A Fibrose Cística (FC), também denominada mucoviscidose, constitui a doença autossômica recessiva letal mais frequente em populações caucasianas, incidente em aproximadamente 1:2.500 nascidos vivos nesta etnia, com prevalência variável em outras populações. Resulta de mutações no gene CFTR (Cystic Fibrosis Transmembrane Conductance Regulator), localizado no cromossomo 7q31.2, que codifica uma proteína de 1.480 aminoácidos atuante como canal de cloro regulado por AMPc na membrana apical de células epiteliais.

A proteína CFTR, pertencente à superfamília dos transportadores ABC (ATP-binding cassette), regula não apenas o transporte de cloro, mas modula também outros canais iônicos, particularmente o canal epitelial de sódio (ENaC). Mutações no gene CFTR determinam disfunção ou ausência da proteína, resultando em transporte iônico anômalo através do epitélio. A falha na secreção de cloro, associada à hiperabsorção de sódio e água mediada pelo ENaC desinibido, provoca desidratação do fluido de superfície das vias aéreas, comprometendo a depuração mucociliar.

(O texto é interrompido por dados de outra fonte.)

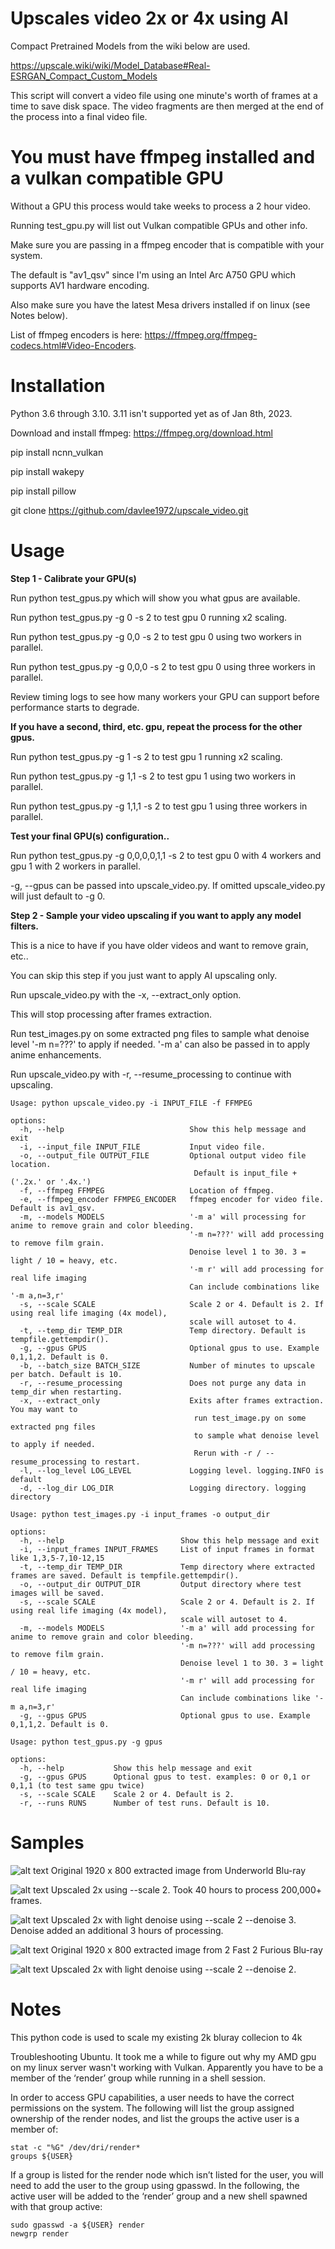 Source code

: # Upscales video 2x or 4x using AI

Compact Pretrained Models from the wiki below are used.

https://upscale.wiki/wiki/Model_Database#Real-ESRGAN_Compact_Custom_Models

This script will convert a video file using one minute's worth of frames at a time to save disk space. The video fragments are then merged at the end of the process into a final video file.

# You must have ffmpeg installed and a vulkan compatible GPU

Without a GPU this process would take weeks to process a 2 hour video.

Running test_gpu.py will list out Vulkan compatible GPUs and other info.

Make sure you are passing in a ffmpeg encoder that is compatible with your system.

The default is "av1_qsv" since I'm using an Intel Arc A750 GPU which supports AV1 hardware encoding.

Also make sure you have the latest Mesa drivers installed if on linux (see Notes below).

List of ffmpeg encoders is here: https://ffmpeg.org/ffmpeg-codecs.html#Video-Encoders.

# Installation

Python 3.6 through 3.10. 3.11 isn't supported yet as of Jan 8th, 2023.

Download and install ffmpeg: https://ffmpeg.org/download.html

pip install ncnn_vulkan

pip install wakepy

pip install pillow

git clone https://github.com/davlee1972/upscale_video.git

# Usage

**Step 1 - Calibrate your GPU(s)**

Run python test_gpus.py which will show you what gpus are available.

Run python test_gpus.py -g 0 -s 2 to test gpu 0 running x2 scaling.

Run python test_gpus.py -g 0,0 -s 2 to test gpu 0 using two workers in parallel.

Run python test_gpus.py -g 0,0,0 -s 2 to test gpu 0 using three workers in parallel.

Review timing logs to see how many workers your GPU can support before performance starts to degrade.

**If you have a second, third, etc. gpu, repeat the process for the other gpus.**

Run python test_gpus.py -g 1 -s 2 to test gpu 1 running x2 scaling.

Run python test_gpus.py -g 1,1 -s 2 to test gpu 1 using two workers in parallel.

Run python test_gpus.py -g 1,1,1 -s 2 to test gpu 1 using three workers in parallel.

**Test your final GPU(s) configuration..**

Run python test_gpus.py -g 0,0,0,0,1,1 -s 2 to test gpu 0 with 4 workers and gpu 1 with 2 workers in parallel.

-g, --gpus can be passed into upscale_video.py. If omitted upscale_video.py will just default to -g 0.

**Step 2 - Sample your video upscaling if you want to apply any model filters.**

This is a nice to have if you have older videos and want to remove grain, etc..

You can skip this step if you just want to apply AI upscaling only.

Run upscale_video.py with the -x, --extract_only option.

This will stop processing after frames extraction. 

Run test_images.py on some extracted png files to sample what denoise level '-m n=???' to apply if needed.
'-m a' can also be passed in to apply anime enhancements.

Run upscale_video.py with -r, --resume_processing to continue with upscaling.

```console
Usage: python upscale_video.py -i INPUT_FILE -f FFMPEG

options:
  -h, --help                            Show this help message and exit
  -i, --input_file INPUT_FILE           Input video file.
  -o, --output_file OUTPUT_FILE         Optional output video file location.
                                         Default is input_file + ('.2x.' or '.4x.')
  -f, --ffmpeg FFMPEG                   Location of ffmpeg.
  -e, --ffmpeg_encoder FFMPEG_ENCODER   ffmpeg encoder for video file. Default is av1_qsv.
  -m, --models MODELS                   '-m a' will processing for anime to remove grain and color bleeding.
                                        '-m n=???' will add processing to remove film grain.
                                        Denoise level 1 to 30. 3 = light / 10 = heavy, etc.
                                        '-m r' will add processing for real life imaging
                                        Can include combinations like '-m a,n=3,r'
  -s, --scale SCALE                     Scale 2 or 4. Default is 2. If using real life imaging (4x model),
                                        scale will autoset to 4.
  -t, --temp_dir TEMP_DIR               Temp directory. Default is tempfile.gettempdir().
  -g, --gpus GPUS                       Optional gpus to use. Example 0,1,1,2. Default is 0.
  -b, --batch_size BATCH_SIZE           Number of minutes to upscale per batch. Default is 10.
  -r, --resume_processing               Does not purge any data in temp_dir when restarting.
  -x, --extract_only                    Exits after frames extraction. You may want to
                                         run test_image.py on some extracted png files
                                         to sample what denoise level to apply if needed.
                                         Rerun with -r / --resume_processing to restart.
  -l, --log_level LOG_LEVEL             Logging level. logging.INFO is default
  -d, --log_dir LOG_DIR                 Logging directory. logging directory

```

```console
Usage: python test_images.py -i input_frames -o output_dir

options:
  -h, --help                          Show this help message and exit
  -i, --input_frames INPUT_FRAMES     List of input frames in format like 1,3,5-7,10-12,15
  -t, --temp_dir TEMP_DIR             Temp directory where extracted frames are saved. Default is tempfile.gettempdir().
  -o, --output_dir OUTPUT_DIR         Output directory where test images will be saved.
  -s, --scale SCALE                   Scale 2 or 4. Default is 2. If using real life imaging (4x model),
                                      scale will autoset to 4.
  -m, --models MODELS                 '-m a' will add processing for anime to remove grain and color bleeding.
                                      '-m n=???' will add processing to remove film grain.
                                      Denoise level 1 to 30. 3 = light / 10 = heavy, etc.
                                      '-m r' will add processing for real life imaging
                                      Can include combinations like '-m a,n=3,r'
  -g, --gpus GPUS                     Optional gpus to use. Example 0,1,1,2. Default is 0.

```

```console
Usage: python test_gpus.py -g gpus

options:
  -h, --help           Show this help message and exit
  -g, --gpus GPUS      Optional gpus to test. examples: 0 or 0,1 or 0,1,1 (to test same gpu twice)
  -s, --scale SCALE    Scale 2 or 4. Default is 2.
  -r, --runs RUNS      Number of test runs. Default is 10.

```


# Samples

![alt text](https://i.imgur.com/nkbA0Ft.png)
Original 1920 x 800 extracted image from Underworld Blu-ray

![alt text](https://i.imgur.com/Z2djqQN.png)
Upscaled 2x using --scale 2. Took 40 hours to process 200,000+ frames.

![alt text](https://i.imgur.com/GOFMK47.png)
Upscaled 2x with light denoise using --scale 2 --denoise 3. Denoise added an additional 3 hours of processing.

![alt text](https://i.imgur.com/xG9kwMJ.png)
Original 1920 x 800 extracted image from 2 Fast 2 Furious Blu-ray

![alt text](https://i.imgur.com/dIWhovG.png)
Upscaled 2x with light denoise using --scale 2 --denoise 2.

# Notes

This python code is used to scale my existing 2k bluray collecion to 4k

Troubleshooting Ubuntu. It took me a while to figure out why my AMD gpu on my linux server wasn't working
with Vulkan. Apparently you have to be a member of the ‘render’ group while running in a shell session.

In order to access GPU capabilities, a user needs to have the correct permissions on the system. The following
will list the group assigned ownership of the render nodes, and list the groups the active user is a member of:

```console
stat -c "%G" /dev/dri/render*
groups ${USER}
```

If a group is listed for the render node which isn’t listed for the user, you will need to add
the user to the group using gpasswd. In the following, the active user will be added to the
‘render’ group and a new shell spawned with that group active:

```console
sudo gpasswd -a ${USER} render
newgrp render
```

Mais de 2.000 mutações já foram identificadas, classificadas em seis classes funcionais: Classe I (ausência de síntese proteica), Classe II (processamento defeituoso com degradação precoce, sendo F508del a mutação mais prevalente), Classe III (defeito de regulação com canal não responsivo ao AMPc), Classe IV (condução iônica reduzida), Classe V (síntese proteica reduzida) e Classe VI (instabilidade da proteína na membrana). A correlação genótipo-fenótipo é particularmente relevante, com mutações das classes I-III associadas a insuficiência pancreática e fenótipo mais grave.

O envolvimento pulmonar constitui a principal causa de morbimortalidade. A depleção do fluido periciliar leva à aderência do muco às vias aéreas, criando microambientes hipóxicos que favorecem a colonização bacteriana crônica, inicialmente por Staphylococcus aureus e Haemophilus influenzae, posteriormente por Pseudomonas aeruginosa mucoide, cujo biofilme é virtualmente intransponível à erradicação. A resposta inflamatória exacerbada, mediada por neutrófilos que liberam elastase e radicais livres, contribui para a destruição progressiva do parênquima pulmonar, culminando em bronquiectasias e insuficiência respiratória.

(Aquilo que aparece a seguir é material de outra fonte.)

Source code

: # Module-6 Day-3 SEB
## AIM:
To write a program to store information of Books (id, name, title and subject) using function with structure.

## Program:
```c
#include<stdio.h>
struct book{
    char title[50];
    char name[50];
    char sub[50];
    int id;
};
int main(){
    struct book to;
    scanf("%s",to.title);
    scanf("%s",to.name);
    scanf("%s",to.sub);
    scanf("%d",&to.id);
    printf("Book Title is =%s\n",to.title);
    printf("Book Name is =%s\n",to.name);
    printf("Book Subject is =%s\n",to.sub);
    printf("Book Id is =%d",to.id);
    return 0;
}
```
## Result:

O acometimento pancreático manifesta-se como insuficiência pancreática exócrina em aproximadamente 85% dos pacientes, determinando má digestão e má absorção de nutrientes, particularmente gorduras e vitaminas lipossolúveis. A doença hepática associada à FC, terceira causa de mortalidade, resulta de colestase e fibrose biliar focal, podendo evoluir para cirrose biliar multilobular. O diabetes relacionado à FC, entidade distinta do diabetes mellitus tipos 1 e 2, decorre da destruição progressiva das ilhotas pancreáticas e resistência insulínica intermitente associada a processos infecciosos.

O diagnóstico é estabelecido pela dosagem de cloro no suor (≥60 mmol/L em duas medições), complementada por análise genética e medida da diferença de potencial nasal. A triagem neonatal através da dosagem de tripsina imunorreativa, implementada em diversos estados brasileiros, possibilita intervenção precoce e melhora prognóstica.

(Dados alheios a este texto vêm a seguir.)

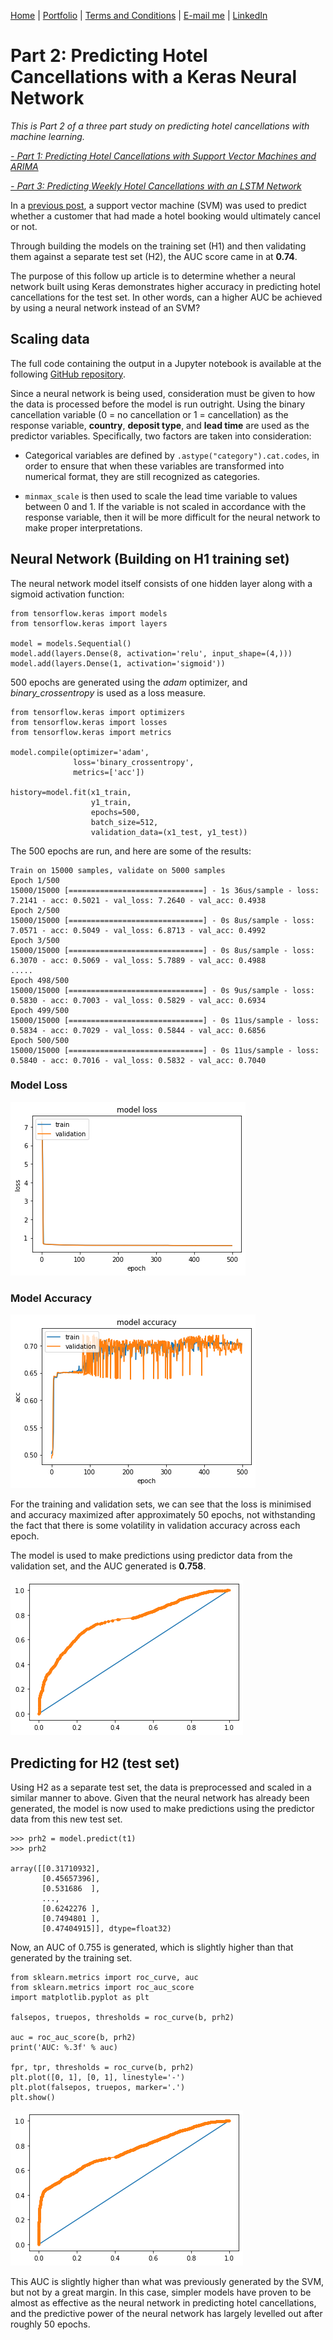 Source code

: [Home](https://mgcodesandstats.github.io/) |
[Portfolio](https://mgcodesandstats.github.io/portfolio/) |
[Terms and Conditions](https://mgcodesandstats.github.io/terms/) |
[E-mail me](mailto:contact@michaeljgrogan.com) |
[LinkedIn](https://www.linkedin.com/in/michaeljgrogan/)

# Part 2: Predicting Hotel Cancellations with a Keras Neural Network

*This is Part 2 of a three part study on predicting hotel cancellations with machine learning.*

*[- Part 1: Predicting Hotel Cancellations with Support Vector Machines and ARIMA](www.michael-grogan.com/hotel-cancellations)*

*[- Part 3: Predicting Weekly Hotel Cancellations with an LSTM Network](www.michael-grogan.com/hotel-cancellations-lstm)*

In a [previous post](https://www.michael-grogan.com/hotel-cancellations/), a support vector machine (SVM) was used to predict whether a customer that had made a hotel booking would ultimately cancel or not.

Through building the models on the training set (H1) and then validating them against a separate test set (H2), the AUC score came in at **0.74**.

The purpose of this follow up article is to determine whether a neural network built using Keras demonstrates higher accuracy in predicting hotel cancellations for the test set. In other words, can a higher AUC be achieved by using a neural network instead of an SVM?

## Scaling data

The full code containing the output in a Jupyter notebook is available at the following [GitHub repository](https://github.com/MGCodesandStats/hotel-cancellations-neuralnetwork).

Since a neural network is being used, consideration must be given to how the data is processed before the model is run outright. Using the binary cancellation variable (0 = no cancellation or 1 = cancellation) as the response variable, **country**, **deposit type**, and **lead time** are used as the predictor variables. Specifically, two factors are taken into consideration:

- Categorical variables are defined by ```.astype("category").cat.codes```, in order to ensure that when these variables are transformed into numerical format, they are still recognized as categories.

- ```minmax_scale``` is then used to scale the lead time variable to values between 0 and 1. If the variable is not scaled in accordance with the response variable, then it will be more difficult for the neural network to make proper interpretations.

## Neural Network (Building on H1 training set)

The neural network model itself consists of one hidden layer along with a sigmoid activation function:

```
from tensorflow.keras import models
from tensorflow.keras import layers

model = models.Sequential()
model.add(layers.Dense(8, activation='relu', input_shape=(4,)))
model.add(layers.Dense(1, activation='sigmoid'))
```

500 epochs are generated using the *adam* optimizer, and *binary_crossentropy* is used as a loss measure.

```
from tensorflow.keras import optimizers
from tensorflow.keras import losses
from tensorflow.keras import metrics

model.compile(optimizer='adam',
              loss='binary_crossentropy',
              metrics=['acc'])

history=model.fit(x1_train,
                  y1_train,
                  epochs=500,
                  batch_size=512,
                  validation_data=(x1_test, y1_test))
```

The 500 epochs are run, and here are some of the results:

```
Train on 15000 samples, validate on 5000 samples
Epoch 1/500
15000/15000 [==============================] - 1s 36us/sample - loss: 7.2141 - acc: 0.5021 - val_loss: 7.2640 - val_acc: 0.4938
Epoch 2/500
15000/15000 [==============================] - 0s 8us/sample - loss: 7.0571 - acc: 0.5049 - val_loss: 6.8713 - val_acc: 0.4992
Epoch 3/500
15000/15000 [==============================] - 0s 8us/sample - loss: 6.3070 - acc: 0.5069 - val_loss: 5.7889 - val_acc: 0.4988
.....
Epoch 498/500
15000/15000 [==============================] - 0s 9us/sample - loss: 0.5830 - acc: 0.7003 - val_loss: 0.5829 - val_acc: 0.6934
Epoch 499/500
15000/15000 [==============================] - 0s 11us/sample - loss: 0.5834 - acc: 0.7029 - val_loss: 0.5844 - val_acc: 0.6856
Epoch 500/500
15000/15000 [==============================] - 0s 11us/sample - loss: 0.5840 - acc: 0.7016 - val_loss: 0.5832 - val_acc: 0.7040
```

### Model Loss

![model-loss](model-loss.png)

### Model Accuracy

![model-accuracy](model-accuracy.png)

For the training and validation sets, we can see that the loss is minimised and accuracy maximized after approximately 50 epochs, not withstanding the fact that there is some volatility in validation accuracy across each epoch.

The model is used to make predictions using predictor data from the validation set, and the AUC generated is **0.758**.

![auc-1](auc-1.png)

## Predicting for H2 (test set)

Using H2 as a separate test set, the data is preprocessed and scaled in a similar manner to above. Given that the neural network has already been generated, the model is now used to make predictions using the predictor data from this new test set.

```
>>> prh2 = model.predict(t1)
>>> prh2

array([[0.31710932],
       [0.45657396],
       [0.531686  ],
       ...,
       [0.6242276 ],
       [0.7494801 ],
       [0.47404915]], dtype=float32)
```

Now, an AUC of 0.755 is generated, which is slightly higher than that generated by the training set.

```
from sklearn.metrics import roc_curve, auc
from sklearn.metrics import roc_auc_score
import matplotlib.pyplot as plt

falsepos, truepos, thresholds = roc_curve(b, prh2)

auc = roc_auc_score(b, prh2)
print('AUC: %.3f' % auc)

fpr, tpr, thresholds = roc_curve(b, prh2)
plt.plot([0, 1], [0, 1], linestyle='-')
plt.plot(falsepos, truepos, marker='.')
plt.show()
```

![auc-2](auc-2.png)

This AUC is slightly higher than what was previously generated by the SVM, but not by a great margin. In this case, simpler models have proven to be almost as effective as the neural network in predicting hotel cancellations, and the predictive power of the neural network has largely levelled out after roughly 50 epochs.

A abordagem terapêutica revolucionou-se com o advento dos moduladores da proteína CFTR, pequenas moléculas que corrigem defeitos específicos de processamento (corretores, como o elexacaftor e lumacaftor) ou potenciam a abertura do canal (potenciadores, como o ivacaftor). A terapia tripla com elexacaftor/tezacaftor/ivacaftor demonstrou benefícios extraordinários em pacientes portadores de pelo menos uma mutação F508del. Paralelamente, persistem fundamentais as terapias convencionais: fisioterapia respiratória, dornase alfa, solução salina hipertônica, antibióticos inalados e suporte nutricional com reposição de enzimas pancreáticas e vitaminas lipossolúveis.